Well before dawn we are ready, having hot coffee with house specialities for breakfast. We check the map with Thiago and define the exit from the village, and we get ready to leave exactly 3 hours after arriving. About 10 minutes before, I go to HQ to get the passport and see what the solution to our problem is. Mindy is waiting for me with a worried expression, she tells me that they still do not have a safe solution and advises me to wait. I assess the situation with coldness, if we leave with uncertainty, we can reach the foot of the Vuwa Falls and not have the helmets. We will be stranded there.
The decision is difficult, but I do not hesitate to make it and I communicate it to the team, who receive it with disquiet and some anguish. We will not leave until we have the helmets, and we will ask for a time bonus for the mistake. Every 20 minutes we walk around headquarters, while Mindy comforts us. We go back to breakfast, keep resting and wait. I cannot sleep, I think it is another irreparable waste of time and it will bring consequences later as it always does. Suddenly, Mindy comes to me and says: "Ruben, you can continue and the solution will be found in Vuwa Falls". So we go straight into the jungle and I imagine that the security staff will lend us their own helmets or some spare ones they have there.
A Special Delivery
It is not at all easy to find a path that runs alongside the river. The jungle is close and the riverbed is occupied by large stones, smooth round, slippery, pointed and sharp. Progress is slow as attempts to get out and walk along animal trails that run in our direction are frustrated time and time again. In this sector of the race no guides or porters are allowed, however, we came across a couple of enthusiastic young people who assure us that they have just accompanied a team and are returning to the village.

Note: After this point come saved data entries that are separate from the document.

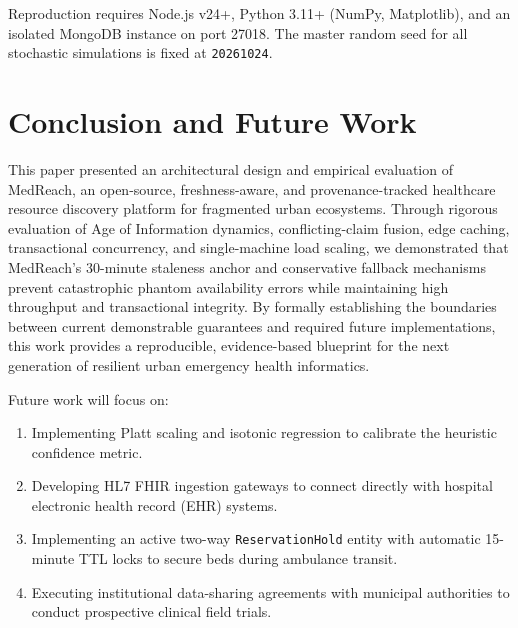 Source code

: \documentclass[conference]{IEEEtran}
\begin{document}
Reproduction requires Node.js v24+, Python 3.11+ (NumPy, Matplotlib), and an isolated MongoDB instance on port 27018. The master random seed for all stochastic simulations is fixed at \texttt{20261024}.

\section{Conclusion and Future Work}

This paper presented an architectural design and empirical evaluation of MedReach, an open-source, freshness-aware, and provenance-tracked healthcare resource discovery platform for fragmented urban ecosystems. Through rigorous evaluation of Age of Information dynamics, conflicting-claim fusion, edge caching, transactional concurrency, and single-machine load scaling, we demonstrated that MedReach's 30-minute staleness anchor and conservative fallback mechanisms prevent catastrophic phantom availability errors while maintaining high throughput and transactional integrity. By formally establishing the boundaries between current demonstrable guarantees and required future implementations, this work provides a reproducible, evidence-based blueprint for the next generation of resilient urban emergency health informatics.

Future work will focus on:
\begin{enumerate}
    \item Implementing Platt scaling and isotonic regression to calibrate the heuristic confidence metric.
    \item Developing HL7 FHIR ingestion gateways to connect directly with hospital electronic health record (EHR) systems.
    \item Implementing an active two-way \texttt{ReservationHold} entity with automatic 15-minute TTL locks to secure beds during ambulance transit.
    \item Executing institutional data-sharing agreements with municipal authorities to conduct prospective clinical field trials.
\end{enumerate}



\end{document}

We hesitate, and tell them to continue, but we gladly accept good advice from them as they point out an apparently better path. We say goodbye and follow it. Sometimes it gets lost and we return to the rocky course, but little by little we adapt and are able to reach the confluence with another river, where we must be careful not to continue on the wrong course, because they are parallel.
We unravel the problem but Federica is suffering a little with her knee. Among some high stones, we were surprised by the PC we were looking for. Its manager was not there so we continued walking along the river until we saw her perched on a stone, watching us carefully as we progressed. She tells us to continue and from that spot, there are markers that the organization has arranged, because in the surroundings of the giant cascade, the forest is impenetrable.
We advanced and when we turned in front of a big rock we were dazzled. Before us rises an immense, almost vertical wall, more than 300 meters high, with a gorge through which a large volume of water falls eternally, forming a perfect rainbow. The image is so striking that we are left breathless. A helicopter flies over the area, so there is probably a team on the way up.
We climb up the stones that will take us to a high, flat stall, from where we will go to the checkpoint under the waterfall. When we are only about 50 meters away, the helicopter descends, directly to the stone plain, with its characteristic swaying that causes a strong wind that hits us in the face.
It settles down for a second and immediately ascends again, as if the pilot regretted the manoeuvre. But it has left something that we see with disbelief, satisfaction, and a sense of huge relief. The four helmets appear there, as if by magic. In an admirable logistical display, the organization has corrected its mistake and brought us our own helmets. We can continue!